Apanhei o avião em Jacarta às 21h até Istambul, na Turquia. Cheguei a Istambul às 4.15h da manhã, hora local, e de seguida tive um voo às 7.35h para Lisboa. O aeroporto de Istambul está empanturrado de gente, com muitas crianças a dormirem nos bancos, e adultos também, pelo que foi difícil arranjar um lugar para me sentar. As casas de banho têm filas enormes. Será sempre este movimento entre as 4 e as 7 da manhã? Ainda por cima o meu voo para Lisboa está “overbooked” e tentaram convencer-me a ir noutro, mais demorado. Ofereceram-me um crédito de 300€. Ainda hesitei. Mas estas viagens são uma tortura, não quero atrasar mais, fiquem lá com os 300€ e metam-me já neste voo, s.f.f. Tem onze horas de duração. Onze horas dentro dum avião. Felizmente dormi metade do tempo.

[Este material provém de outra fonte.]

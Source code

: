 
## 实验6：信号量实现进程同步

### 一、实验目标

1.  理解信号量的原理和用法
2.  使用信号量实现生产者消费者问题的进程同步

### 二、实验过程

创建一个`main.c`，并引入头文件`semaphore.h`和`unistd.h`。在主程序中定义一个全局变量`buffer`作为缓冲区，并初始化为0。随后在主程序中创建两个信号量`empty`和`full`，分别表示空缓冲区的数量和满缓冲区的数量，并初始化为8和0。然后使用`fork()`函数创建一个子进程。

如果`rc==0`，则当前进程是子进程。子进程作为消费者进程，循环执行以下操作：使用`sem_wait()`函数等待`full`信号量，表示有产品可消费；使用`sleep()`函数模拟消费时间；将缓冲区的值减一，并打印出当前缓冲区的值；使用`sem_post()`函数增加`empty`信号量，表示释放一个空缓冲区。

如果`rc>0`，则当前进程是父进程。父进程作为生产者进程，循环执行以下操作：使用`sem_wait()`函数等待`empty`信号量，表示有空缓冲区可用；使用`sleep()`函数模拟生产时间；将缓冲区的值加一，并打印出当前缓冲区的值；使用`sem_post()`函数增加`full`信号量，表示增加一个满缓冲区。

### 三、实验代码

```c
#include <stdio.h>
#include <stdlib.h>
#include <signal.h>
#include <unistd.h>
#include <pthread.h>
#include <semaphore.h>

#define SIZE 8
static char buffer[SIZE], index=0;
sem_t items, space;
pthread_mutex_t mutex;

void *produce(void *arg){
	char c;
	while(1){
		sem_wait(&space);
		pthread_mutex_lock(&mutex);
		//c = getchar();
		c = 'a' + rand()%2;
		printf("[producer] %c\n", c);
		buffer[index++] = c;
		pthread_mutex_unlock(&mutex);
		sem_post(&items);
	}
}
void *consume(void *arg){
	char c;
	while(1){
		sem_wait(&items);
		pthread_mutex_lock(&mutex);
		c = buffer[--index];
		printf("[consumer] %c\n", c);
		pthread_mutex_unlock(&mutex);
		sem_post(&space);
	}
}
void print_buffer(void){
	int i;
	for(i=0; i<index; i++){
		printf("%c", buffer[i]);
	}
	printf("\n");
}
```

Cheguei a casa, em Lisboa, na 4ª feira, 15 de Agosto de 2018, às 12.15h. Foram 33 horas de viagem. Na ida para Timor foram 40h. O regresso é mais rápido devido às ligações.

Tudo em Lisboa me parece estranho, agora.
Quero ir comprar fruta. Tomar banho. A minha casa é mais uma casa, pernoitei em tantas neste último mês. Esta casa agora tem água quente e uma boa toalha.
Mas amanhã vou já trabalhar.
Dormi dez horas seguidas, sempre a sonhar com caminhos de terra que fotografo. Ao acordar de manhã, no dia seguinte, para ir trabalhar, levo alguns segundos a perceber onde estou, onde está a janela, a mesinha de cabeceira, o relógio para ver as horas, para que lado da cama saio. É a minha própria casa, mas eu experimentei tantas casas que já deixou de ser automático.

Parti com 55 kg, regressei exatamente com o mesmo peso.
O meu carro urbano parece minúsculo a conduzi-lo. Já venho habituada à enorme pickup. A porta é pequenina, o assento é pequenino, e vou aqui tão perto do chão… Parece um brinquedo. E esqueço-me de desligá-lo. Na bicicleta travo e desmonto, é mais simples. Agora no carro travo e saio. Foi abaixo por duas vezes. Falta a embraiagem, Rute, os carros têm embraiagem!
E voltar a conduzir pela direita. Isto está lindo.